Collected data
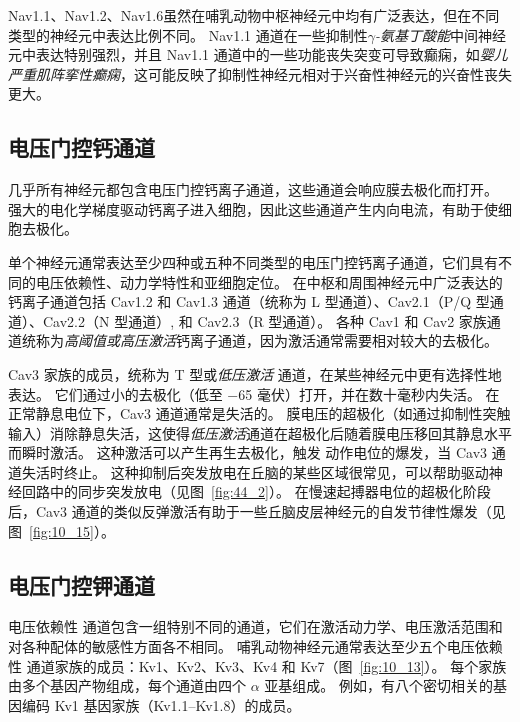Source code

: Nav1.1、Nav1.2、Nav1.6虽然在哺乳动物中枢神经元中均有广泛表达，但在不同类型的神经元中表达比例不同。
Nav1.1 通道在一些抑制性\textit{$\gamma$-氨基丁酸能}中间神经元中表达特别强烈，并且 Nav1.1 通道中的一些功能丧失突变可导致癫痫，如\textit{婴儿严重肌阵挛性癫痫}，这可能反映了抑制性神经元相对于兴奋性神经元的兴奋性丧失更大。



\subsection{电压门控钙通道}

几乎所有神经元都包含电压门控钙离子通道，这些通道会响应膜去极化而打开。
强大的电化学梯度驱动钙离子进入细胞，因此这些通道产生内向电流，有助于使细胞去极化。


单个神经元通常表达至少四种或五种不同类型的电压门控钙离子通道，它们具有不同的电压依赖性、动力学特性和亚细胞定位。
在中枢和周围神经元中广泛表达的钙离子通道包括 Cav1.2 和 Cav1.3 通道（统称为 L 型通道）、Cav2.1（P/Q 型通道）、Cav2.2（N 型通道）, 和 Cav2.3（R 型通道）。
各种 Cav1 和 Cav2 家族通道统称为\textit{高阈值或高压激活}钙离子通道，因为激活通常需要相对较大的去极化。


Cav3 家族的成员，统称为 T 型或\textit{低压激活} 通道，在某些神经元中更有选择性地表达。
它们通过小的去极化（低至 −65 毫伏）打开，并在数十毫秒内失活。
在正常静息电位下，Cav3 通道通常是失活的。
膜电压的超极化（如通过抑制性突触输入）消除静息失活，这使得\textit{低压激活}通道在超极化后随着膜电压移回其静息水平而瞬时激活。
这种激活可以产生再生去极化，触发  动作电位的爆发，当 Cav3 通道失活时终止。 
这种抑制后突发放电在丘脑的某些区域很常见，可以帮助驱动神经回路中的同步突发放电（见图~\ref{fig:44_2}）。 
在慢速起搏器电位的超极化阶段后，Cav3 通道的类似反弹激活有助于一些丘脑皮层神经元的自发节律性爆发（见图~\ref{fig:10_15}）。



\subsection{电压门控钾通道}

电压依赖性  通道包含一组特别不同的通道，它们在激活动力学、电压激活范围和对各种配体的敏感性方面各不相同。
哺乳动物神经元通常表达至少五个电压依赖性  通道家族的成员：Kv1、Kv2、Kv3、Kv4 和 Kv7（图~\ref{fig:10_13}）。
每个家族由多个基因产物组成，每个通道由四个 $\alpha$ 亚基组成。
例如，有八个密切相关的基因编码 Kv1 基因家族（Kv1.1–Kv1.8）的成员。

What you will do: The task calls for repeating each line above exactly while excluding the pictures.

Result for this task:
Source code

: Nav1.1、Nav1.2、Nav1.6虽然在哺乳动物中枢神经元中均有广泛表达，但在不同类型的神经元中表达比例不同。
Nav1.1 通道在一些抑制性\textit{$\gamma$-氨基丁酸能}中间神经元中表达特别强烈，并且 Nav1.1 通道中的一些功能丧失突变可导致癫痫，如\textit{婴儿严重肌阵挛性癫痫}，这可能反映了抑制性神经元相对于兴奋性神经元的兴奋性丧失更大。



\subsection{电压门控钙通道}

几乎所有神经元都包含电压门控钙离子通道，这些通道会响应膜去极化而打开。
强大的电化学梯度驱动钙离子进入细胞，因此这些通道产生内向电流，有助于使细胞去极化。


单个神经元通常表达至少四种或五种不同类型的电压门控钙离子通道，它们具有不同的电压依赖性、动力学特性和亚细胞定位。
在中枢和周围神经元中广泛表达的钙离子通道包括 Cav1.2 和 Cav1.3 通道（统称为 L 型通道）、Cav2.1（P/Q 型通道）、Cav2.2（N 型通道）, 和 Cav2.3（R 型通道）。
各种 Cav1 和 Cav2 家族通道统称为\textit{高阈值或高压激活}钙离子通道，因为激活通常需要相对较大的去极化。


Cav3 家族的成员，统称为 T 型或\textit{低压激活} 通道，在某些神经元中更有选择性地表达。
它们通过小的去极化（低至 −65 毫伏）打开，并在数十毫秒内失活。
在正常静息电位下，Cav3 通道通常是失活的。
膜电压的超极化（如通过抑制性突触输入）消除静息失活，这使得\textit{低压激活}通道在超极化后随着膜电压移回其静息水平而瞬时激活。
这种激活可以产生再生去极化，触发  动作电位的爆发，当 Cav3 通道失活时终止。 
这种抑制后突发放电在丘脑的某些区域很常见，可以帮助驱动神经回路中的同步突发放电（见图~\ref{fig:44_2}）。 
在慢速起搏器电位的超极化阶段后，Cav3 通道的类似反弹激活有助于一些丘脑皮层神经元的自发节律性爆发（见图~\ref{fig:10_15}）。



\subsection{电压门控钾通道}

电压依赖性  通道包含一组特别不同的通道，它们在激活动力学、电压激活范围和对各种配体的敏感性方面各不相同。
哺乳动物神经元通常表达至少五个电压依赖性  通道家族的成员：Kv1、Kv2、Kv3、Kv4 和 Kv7（图~\ref{fig:10_13}）。
每个家族由多个基因产物组成，每个通道由四个 $\alpha$ 亚基组成。
例如，有八个密切相关的基因编码 Kv1 基因家族（Kv1.1–Kv1.8）的成员。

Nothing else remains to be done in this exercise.